- TO DO -
Reproduce the full set of records that follow, exactly as shown.

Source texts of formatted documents
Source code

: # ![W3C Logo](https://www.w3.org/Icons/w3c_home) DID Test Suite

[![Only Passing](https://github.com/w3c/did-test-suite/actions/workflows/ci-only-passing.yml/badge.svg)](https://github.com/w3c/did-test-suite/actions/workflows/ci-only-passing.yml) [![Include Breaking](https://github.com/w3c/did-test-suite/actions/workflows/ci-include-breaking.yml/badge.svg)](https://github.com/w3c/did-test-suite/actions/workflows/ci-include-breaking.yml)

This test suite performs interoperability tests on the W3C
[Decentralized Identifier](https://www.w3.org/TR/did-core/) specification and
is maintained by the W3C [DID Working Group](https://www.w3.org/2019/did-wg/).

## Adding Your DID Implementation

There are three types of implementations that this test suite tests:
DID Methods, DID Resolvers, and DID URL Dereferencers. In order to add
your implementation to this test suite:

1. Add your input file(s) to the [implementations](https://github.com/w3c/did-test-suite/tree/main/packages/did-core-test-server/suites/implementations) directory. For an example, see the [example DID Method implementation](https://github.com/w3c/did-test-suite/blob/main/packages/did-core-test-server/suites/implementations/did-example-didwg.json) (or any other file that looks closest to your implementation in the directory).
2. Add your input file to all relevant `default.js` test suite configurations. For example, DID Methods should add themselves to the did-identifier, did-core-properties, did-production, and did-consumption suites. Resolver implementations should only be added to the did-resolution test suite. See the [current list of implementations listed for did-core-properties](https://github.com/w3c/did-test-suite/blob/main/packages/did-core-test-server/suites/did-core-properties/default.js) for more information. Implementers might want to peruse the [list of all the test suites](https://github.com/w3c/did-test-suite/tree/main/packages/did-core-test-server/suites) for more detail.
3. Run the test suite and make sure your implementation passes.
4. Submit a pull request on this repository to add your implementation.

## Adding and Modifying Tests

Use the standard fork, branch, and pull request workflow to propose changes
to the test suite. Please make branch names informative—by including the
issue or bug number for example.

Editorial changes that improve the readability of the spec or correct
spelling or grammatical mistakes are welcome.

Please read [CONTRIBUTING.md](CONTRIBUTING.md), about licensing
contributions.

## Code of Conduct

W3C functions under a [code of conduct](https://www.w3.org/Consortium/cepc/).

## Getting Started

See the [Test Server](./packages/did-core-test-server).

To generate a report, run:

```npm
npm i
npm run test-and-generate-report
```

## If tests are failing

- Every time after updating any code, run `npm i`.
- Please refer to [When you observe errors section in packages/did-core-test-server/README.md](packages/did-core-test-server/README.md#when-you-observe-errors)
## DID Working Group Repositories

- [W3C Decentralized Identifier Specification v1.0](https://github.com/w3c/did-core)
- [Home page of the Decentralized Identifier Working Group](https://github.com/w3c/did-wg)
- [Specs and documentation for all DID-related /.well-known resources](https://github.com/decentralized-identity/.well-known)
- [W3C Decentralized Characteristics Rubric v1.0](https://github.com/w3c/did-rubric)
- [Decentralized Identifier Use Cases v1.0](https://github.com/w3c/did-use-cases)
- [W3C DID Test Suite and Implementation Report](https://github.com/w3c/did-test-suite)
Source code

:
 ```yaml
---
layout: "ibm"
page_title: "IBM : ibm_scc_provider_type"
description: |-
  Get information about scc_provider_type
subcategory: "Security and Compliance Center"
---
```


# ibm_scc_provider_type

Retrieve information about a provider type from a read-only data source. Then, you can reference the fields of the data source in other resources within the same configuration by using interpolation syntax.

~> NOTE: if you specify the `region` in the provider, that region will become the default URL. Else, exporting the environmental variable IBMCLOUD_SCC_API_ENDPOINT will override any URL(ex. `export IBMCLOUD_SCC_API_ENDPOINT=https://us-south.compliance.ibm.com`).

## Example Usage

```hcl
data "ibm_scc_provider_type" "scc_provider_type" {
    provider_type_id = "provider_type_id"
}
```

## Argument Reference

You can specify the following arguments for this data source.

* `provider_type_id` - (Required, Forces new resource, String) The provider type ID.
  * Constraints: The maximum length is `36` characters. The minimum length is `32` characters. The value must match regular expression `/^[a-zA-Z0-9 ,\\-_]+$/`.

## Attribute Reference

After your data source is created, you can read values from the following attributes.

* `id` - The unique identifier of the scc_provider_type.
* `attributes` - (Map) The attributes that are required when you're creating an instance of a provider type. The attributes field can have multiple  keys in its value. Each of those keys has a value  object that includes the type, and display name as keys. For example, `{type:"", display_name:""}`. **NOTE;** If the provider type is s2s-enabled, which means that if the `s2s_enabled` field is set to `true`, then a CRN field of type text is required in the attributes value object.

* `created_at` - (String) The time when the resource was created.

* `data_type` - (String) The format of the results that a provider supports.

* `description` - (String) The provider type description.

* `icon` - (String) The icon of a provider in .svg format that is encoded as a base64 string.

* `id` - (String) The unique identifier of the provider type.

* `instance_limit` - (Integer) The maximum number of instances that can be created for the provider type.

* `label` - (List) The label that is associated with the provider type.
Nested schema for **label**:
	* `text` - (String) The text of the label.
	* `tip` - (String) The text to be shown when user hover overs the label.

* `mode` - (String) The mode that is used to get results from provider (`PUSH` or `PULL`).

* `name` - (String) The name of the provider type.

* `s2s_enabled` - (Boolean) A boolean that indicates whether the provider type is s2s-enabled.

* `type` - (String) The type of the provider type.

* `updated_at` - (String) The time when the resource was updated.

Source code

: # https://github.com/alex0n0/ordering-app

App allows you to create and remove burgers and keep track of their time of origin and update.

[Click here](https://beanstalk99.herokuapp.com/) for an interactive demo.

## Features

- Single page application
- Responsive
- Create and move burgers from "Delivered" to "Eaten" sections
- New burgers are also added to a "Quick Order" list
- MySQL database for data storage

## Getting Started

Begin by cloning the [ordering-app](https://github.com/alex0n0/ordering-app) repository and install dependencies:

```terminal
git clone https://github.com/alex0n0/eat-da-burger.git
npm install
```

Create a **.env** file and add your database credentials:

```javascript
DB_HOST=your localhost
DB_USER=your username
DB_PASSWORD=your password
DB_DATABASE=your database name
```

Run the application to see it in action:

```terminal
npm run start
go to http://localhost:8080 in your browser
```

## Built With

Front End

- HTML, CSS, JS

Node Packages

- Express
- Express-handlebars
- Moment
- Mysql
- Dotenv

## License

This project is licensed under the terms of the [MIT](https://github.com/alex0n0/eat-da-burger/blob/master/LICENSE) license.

- ANSWER FOR THIS EXERCISE -
Source code

: # ![W3C Logo](https://www.w3.org/Icons/w3c_home) DID Test Suite

[![Only Passing](https://github.com/w3c/did-test-suite/actions/workflows/ci-only-passing.yml/badge.svg)](https://github.com/w3c/did-test-suite/actions/workflows/ci-only-passing.yml) [![Include Breaking](https://github.com/w3c/did-test-suite/actions/workflows/ci-include-breaking.yml/badge.svg)](https://github.com/w3c/did-test-suite/actions/workflows/ci-include-breaking.yml)

This test suite performs interoperability tests on the W3C
[Decentralized Identifier](https://www.w3.org/TR/did-core/) specification and
is maintained by the W3C [DID Working Group](https://www.w3.org/2019/did-wg/).

## Adding Your DID Implementation

There are three types of implementations that this test suite tests:
DID Methods, DID Resolvers, and DID URL Dereferencers. In order to add
your implementation to this test suite:

1. Add your input file(s) to the [implementations](https://github.com/w3c/did-test-suite/tree/main/packages/did-core-test-server/suites/implementations) directory. For an example, see the [example DID Method implementation](https://github.com/w3c/did-test-suite/blob/main/packages/did-core-test-server/suites/implementations/did-example-didwg.json) (or any other file that looks closest to your implementation in the directory).
2. Add your input file to all relevant `default.js` test suite configurations. For example, DID Methods should add themselves to the did-identifier, did-core-properties, did-production, and did-consumption suites. Resolver implementations should only be added to the did-resolution test suite. See the [current list of implementations listed for did-core-properties](https://github.com/w3c/did-test-suite/blob/main/packages/did-core-test-server/suites/did-core-properties/default.js) for more information. Implementers might want to peruse the [list of all the test suites](https://github.com/w3c/did-test-suite/tree/main/packages/did-core-test-server/suites) for more detail.
3. Run the test suite and make sure your implementation passes.
4. Submit a pull request on this repository to add your implementation.

## Adding and Modifying Tests

Use the standard fork, branch, and pull request workflow to propose changes
to the test suite. Please make branch names informative—by including the
issue or bug number for example.

Editorial changes that improve the readability of the spec or correct
spelling or grammatical mistakes are welcome.

Please read [CONTRIBUTING.md](CONTRIBUTING.md), about licensing
contributions.

## Code of Conduct

W3C functions under a [code of conduct](https://www.w3.org/Consortium/cepc/).

## Getting Started

See the [Test Server](./packages/did-core-test-server).

To generate a report, run:

```npm
npm i
npm run test-and-generate-report
```

## If tests are failing

- Every time after updating any code, run `npm i`.
- Please refer to [When you observe errors section in packages/did-core-test-server/README.md](packages/did-core-test-server/README.md#when-you-observe-errors)
## DID Working Group Repositories

- [W3C Decentralized Identifier Specification v1.0](https://github.com/w3c/did-core)
- [Home page of the Decentralized Identifier Working Group](https://github.com/w3c/did-wg)
- [Specs and documentation for all DID-related /.well-known resources](https://github.com/decentralized-identity/.well-known)
- [W3C Decentralized Characteristics Rubric v1.0](https://github.com/w3c/did-rubric)
- [Decentralized Identifier Use Cases v1.0](https://github.com/w3c/did-use-cases)
- [W3C DID Test Suite and Implementation Report](https://github.com/w3c/did-test-suite)
Source code

:
 ```yaml
---
layout: "ibm"
page_title: "IBM : ibm_scc_provider_type"
description: |-
  Get information about scc_provider_type
subcategory: "Security and Compliance Center"
---
```


# ibm_scc_provider_type

Retrieve information about a provider type from a read-only data source. Then, you can reference the fields of the data source in other resources within the same configuration by using interpolation syntax.

~> NOTE: if you specify the `region` in the provider, that region will become the default URL. Else, exporting the environmental variable IBMCLOUD_SCC_API_ENDPOINT will override any URL(ex. `export IBMCLOUD_SCC_API_ENDPOINT=https://us-south.compliance.ibm.com`).

## Example Usage

```hcl
data "ibm_scc_provider_type" "scc_provider_type" {
    provider_type_id = "provider_type_id"
}
```

## Argument Reference

You can specify the following arguments for this data source.

* `provider_type_id` - (Required, Forces new resource, String) The provider type ID.
  * Constraints: The maximum length is `36` characters. The minimum length is `32` characters. The value must match regular expression `/^[a-zA-Z0-9 ,\\-_]+$/`.

## Attribute Reference

After your data source is created, you can read values from the following attributes.

* `id` - The unique identifier of the scc_provider_type.
* `attributes` - (Map) The attributes that are required when you're creating an instance of a provider type. The attributes field can have multiple  keys in its value. Each of those keys has a value  object that includes the type, and display name as keys. For example, `{type:"", display_name:""}`. **NOTE;** If the provider type is s2s-enabled, which means that if the `s2s_enabled` field is set to `true`, then a CRN field of type text is required in the attributes value object.

* `created_at` - (String) The time when the resource was created.

* `data_type` - (String) The format of the results that a provider supports.

* `description` - (String) The provider type description.

* `icon` - (String) The icon of a provider in .svg format that is encoded as a base64 string.

* `id` - (String) The unique identifier of the provider type.

* `instance_limit` - (Integer) The maximum number of instances that can be created for the provider type.

* `label` - (List) The label that is associated with the provider type.
Nested schema for **label**:
	* `text` - (String) The text of the label.
	* `tip` - (String) The text to be shown when user hover overs the label.

* `mode` - (String) The mode that is used to get results from provider (`PUSH` or `PULL`).

* `name` - (String) The name of the provider type.

* `s2s_enabled` - (Boolean) A boolean that indicates whether the provider type is s2s-enabled.

* `type` - (String) The type of the provider type.

* `updated_at` - (String) The time when the resource was updated.

Source code

: # https://github.com/alex0n0/ordering-app

App allows you to create and remove burgers and keep track of their time of origin and update.

[Click here](https://beanstalk99.herokuapp.com/) for an interactive demo.

## Features

- Single page application
- Responsive
- Create and move burgers from "Delivered" to "Eaten" sections
- New burgers are also added to a "Quick Order" list
- MySQL database for data storage

## Getting Started

Begin by cloning the [ordering-app](https://github.com/alex0n0/ordering-app) repository and install dependencies:

```terminal
git clone https://github.com/alex0n0/eat-da-burger.git
npm install
```

Create a **.env** file and add your database credentials:

```javascript
DB_HOST=your localhost
DB_USER=your username
DB_PASSWORD=your password
DB_DATABASE=your database name
```

Run the application to see it in action:

```terminal
npm run start
go to http://localhost:8080 in your browser
```

## Built With

Front End

- HTML, CSS, JS

Node Packages

- Express
- Express-handlebars
- Moment
- Mysql
- Dotenv

## License

This project is licensed under the terms of the [MIT](https://github.com/alex0n0/eat-da-burger/blob/master/LICENSE) license.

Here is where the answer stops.